Every owner has his or her particular beliefs about the best way to get the most out of sales reps, and each has a mostly successful sales history to prove it. But who is right? What's the best way to compensate your salespeople?
"I think the most important thing to know is that there is no simple answer," says Paul Dorf, managing director of Compensation Resources, a Saddle River, N.J.-based firm that helps businesses tailor their compensation programs to meet their goals. "One of the major problems we have encountered is companies try to adopt something that worked somewhere else without understanding their own needs. You have to consider your business and marketing strategies."
For example, a service company identified long-term contracts as an important component in its continued success. With longer service contracts, reps don't have to visit old clients as much and can seek out new business instead. If reps had to go back, a lengthy renegotiation began in which cost concessions had to be given to remain competitive in the marketplace.

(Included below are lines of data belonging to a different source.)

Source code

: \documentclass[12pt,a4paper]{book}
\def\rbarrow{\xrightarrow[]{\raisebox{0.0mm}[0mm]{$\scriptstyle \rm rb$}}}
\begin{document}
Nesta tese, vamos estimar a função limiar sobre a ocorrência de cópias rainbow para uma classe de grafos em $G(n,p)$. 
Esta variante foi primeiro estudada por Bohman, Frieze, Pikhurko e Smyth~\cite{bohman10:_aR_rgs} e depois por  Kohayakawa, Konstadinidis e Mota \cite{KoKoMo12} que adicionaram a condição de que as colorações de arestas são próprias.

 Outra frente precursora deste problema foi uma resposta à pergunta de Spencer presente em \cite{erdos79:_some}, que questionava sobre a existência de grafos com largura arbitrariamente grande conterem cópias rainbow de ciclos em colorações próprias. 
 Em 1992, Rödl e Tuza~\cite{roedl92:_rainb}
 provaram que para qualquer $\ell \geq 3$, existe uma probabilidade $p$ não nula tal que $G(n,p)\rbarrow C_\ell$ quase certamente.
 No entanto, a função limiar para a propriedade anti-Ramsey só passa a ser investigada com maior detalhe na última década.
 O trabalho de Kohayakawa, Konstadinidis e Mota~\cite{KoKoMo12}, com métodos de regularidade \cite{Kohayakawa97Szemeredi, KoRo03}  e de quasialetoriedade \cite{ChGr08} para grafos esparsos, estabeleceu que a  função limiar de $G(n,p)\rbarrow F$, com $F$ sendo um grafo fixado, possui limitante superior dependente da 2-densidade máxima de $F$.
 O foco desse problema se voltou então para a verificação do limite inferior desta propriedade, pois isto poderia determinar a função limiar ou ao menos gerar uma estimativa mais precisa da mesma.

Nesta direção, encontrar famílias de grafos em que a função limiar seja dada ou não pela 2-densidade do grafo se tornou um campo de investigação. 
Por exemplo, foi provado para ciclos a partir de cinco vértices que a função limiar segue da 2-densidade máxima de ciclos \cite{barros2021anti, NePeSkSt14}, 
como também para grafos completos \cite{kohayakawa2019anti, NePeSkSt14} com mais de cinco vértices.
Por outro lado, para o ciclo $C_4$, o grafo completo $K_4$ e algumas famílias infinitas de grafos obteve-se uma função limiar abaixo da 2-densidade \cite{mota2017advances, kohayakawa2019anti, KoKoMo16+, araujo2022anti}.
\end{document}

"When we examined their contracts, they had no business contracts for anything more than 24 months," says Dorf. "When we examined the issue, we found the vice president of sales didn't think the reps should get commission on the sale after 24 months. So they didn't have any business over 24 months. It was a self-defeating policy."
Examining goals
The first step in evaluating your sales compensation program is determining the main priorities in sales. There should be a minimum on which to concentrate, otherwise you try to do too much and nothing gets accomplished. A good number is between three and six priorities.
Look at the possible mixes of fixed and variable incomes. What direction do you want your company to take and what's the marketplace like? In car dealerships, for example, almost 99 percent pay their sales force on a draw against commission. If the salesperson doesn't start selling after a short time, they are let go. Saturn has taken the opposite approach. Saturn reps have no sales incentives and are paid a salary to focus them more on the service aspect. A sales rep thriving in the high-pressure sales of a regular dealership wouldn't be able to make it at a Saturn dealership.

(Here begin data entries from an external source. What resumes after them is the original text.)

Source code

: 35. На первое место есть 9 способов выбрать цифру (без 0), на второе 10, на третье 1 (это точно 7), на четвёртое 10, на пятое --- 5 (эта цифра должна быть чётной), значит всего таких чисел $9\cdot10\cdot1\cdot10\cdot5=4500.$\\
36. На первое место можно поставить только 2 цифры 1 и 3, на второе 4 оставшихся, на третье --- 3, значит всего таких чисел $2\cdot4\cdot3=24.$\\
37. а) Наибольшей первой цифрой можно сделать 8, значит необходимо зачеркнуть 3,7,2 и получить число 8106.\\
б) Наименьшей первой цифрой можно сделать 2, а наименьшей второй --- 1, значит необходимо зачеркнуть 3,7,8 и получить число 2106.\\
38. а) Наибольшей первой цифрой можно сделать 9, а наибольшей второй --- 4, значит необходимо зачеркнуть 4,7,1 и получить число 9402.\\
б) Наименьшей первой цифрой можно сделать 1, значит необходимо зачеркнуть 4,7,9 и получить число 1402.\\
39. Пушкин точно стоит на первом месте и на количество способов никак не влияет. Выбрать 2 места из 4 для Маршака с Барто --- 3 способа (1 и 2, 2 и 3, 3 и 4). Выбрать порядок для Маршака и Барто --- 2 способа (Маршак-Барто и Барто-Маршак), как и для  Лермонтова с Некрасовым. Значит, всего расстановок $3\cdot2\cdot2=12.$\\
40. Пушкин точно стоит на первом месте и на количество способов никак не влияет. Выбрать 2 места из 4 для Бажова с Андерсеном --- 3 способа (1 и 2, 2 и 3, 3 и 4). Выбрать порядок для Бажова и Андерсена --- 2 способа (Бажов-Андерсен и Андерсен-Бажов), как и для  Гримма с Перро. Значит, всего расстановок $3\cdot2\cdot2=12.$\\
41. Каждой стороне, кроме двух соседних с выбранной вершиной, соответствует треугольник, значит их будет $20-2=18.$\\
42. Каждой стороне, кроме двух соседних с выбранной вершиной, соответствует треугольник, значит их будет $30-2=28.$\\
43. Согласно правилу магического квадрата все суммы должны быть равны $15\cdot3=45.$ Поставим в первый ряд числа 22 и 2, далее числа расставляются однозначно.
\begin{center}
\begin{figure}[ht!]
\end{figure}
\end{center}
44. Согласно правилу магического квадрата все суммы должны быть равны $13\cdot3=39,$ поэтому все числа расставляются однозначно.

"If you have sales reps all over the country selling to anybody they can, is that making sense?" says Dorf. "If you are paying a salesman a salary of $75,000 and they're stopping by at one business and selling $1,000 worth of product, then driving several hundred miles and selling $50,000 worth, maybe you need to restructure your plan. Have the salespeople concentrate on the $50,000 accounts and maybe use telemarketing to try to sell the smaller ones."

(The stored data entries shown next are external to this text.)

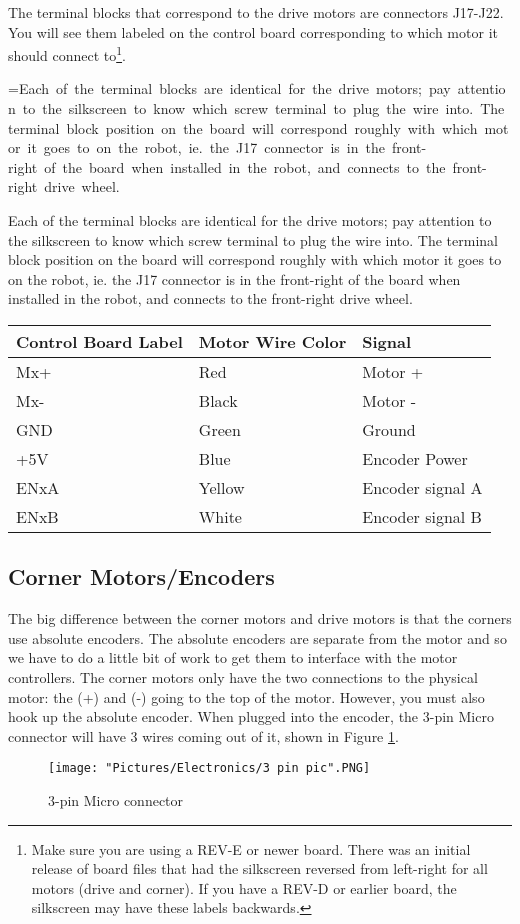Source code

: \documentclass{article}
\makeatletter
\newcommand{\mybox}[1]{%
  \setbox0=\hbox{#1}%
  \setlength{\@tempdima}{\dimexpr\wd0+13pt}%
  \begin{tcolorbox}[colframe=mycolor,boxrule=0.5pt,arc=4pt,
      left=6pt,right=6pt,top=6pt,bottom=6pt,boxsep=0pt,width=0.95\textwidth]
    #1
  \end{tcolorbox}
}
\makeatother
\begin{document}
The terminal blocks that correspond to the drive motors are connectors J17-J22. You will see them labeled on the control board corresponding to which motor it should connect to\footnote{Make sure you are using a REV-E or newer board.  There was an initial release of board files that had the silkscreen reversed from left-right for all motors (drive and corner). If you have a REV-D or earlier board, the silkscreen may have these labels backwards.}.

\mybox{Each of the terminal blocks are identical for the drive motors; pay attention to the silkscreen to know which screw terminal to plug the wire into. The terminal block position on the board will correspond roughly with which motor it goes to on the robot, ie. the J17 connector is in the front-right of the board when installed in the robot, and connects to the front-right drive wheel. }

\begin{tabular}[3] {| l | l | l |}
	\hline
	\textbf{Control Board Label} & \textbf{Motor Wire Color} & \textbf{Signal} \\ \hline
	Mx+ & Red & Motor + \\ \hline
	Mx- & Black & Motor - \\ \hline
	GND & Green & Ground \\ \hline
	+5V & Blue & Encoder Power \\ \hline
	ENxA & Yellow & Encoder signal A \\ \hline
	ENxB & White & Encoder signal B \\ \hline
	\hline
\end{tabular}


\subsection{Corner Motors/Encoders}
The big difference between the corner motors and drive motors is that the corners use absolute encoders. The absolute encoders are separate from the motor and so we have to do a little bit of work to get them to interface with the motor controllers. The corner motors only have the two connections to the physical motor: the (+) and (-) going to the top of the motor. However, you must also hook up the absolute encoder. When plugged into the encoder, the 3-pin Micro connector will have 3 wires coming out of it, shown in Figure \ref{3pin}.

\bigskip 

\begin{figure}[H]
 	\centering
	\texttt{[image: "Pictures/Electronics/3 pin pic".PNG]}
 	\caption{3-pin Micro connector}
	\label{3pin}
\end{figure}
\end{document}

It's also imperative that any plan that measures performance and translates it into pay be structured so everyone understands it and the variables can actually be measured.
"There are often too many bells and whistles," says Dorf. "If you want to make sure they sell as much as they can, service the old contracts, introduce new products and control costs, you end up with a plan that is far too complex to administer and understand. The assumption on the salesperson's part will be you are out to rip him or her off and the plan becomes non-motivational."
Any base plan should cover the major objectives; secondary objectives can be emphasized through contests or awards outside the framework of the regular compensation plan. When they are no longer appropriate, the contests emphasizing the secondary objectives are eliminated. These secondary contests or awards cannot be in conflict with the primary ones, otherwise everyone will concentrate on the secondary items.
The base plan should be flexible; its objectives don't change, but the targets and award levels can.
Strategy and tactics
If you are paying a salesperson a salary, it usually works best to have that person sell a sufficient amount of products or services that the margin generated would cover the company's expenses for the employee before paying any bonuses or commission.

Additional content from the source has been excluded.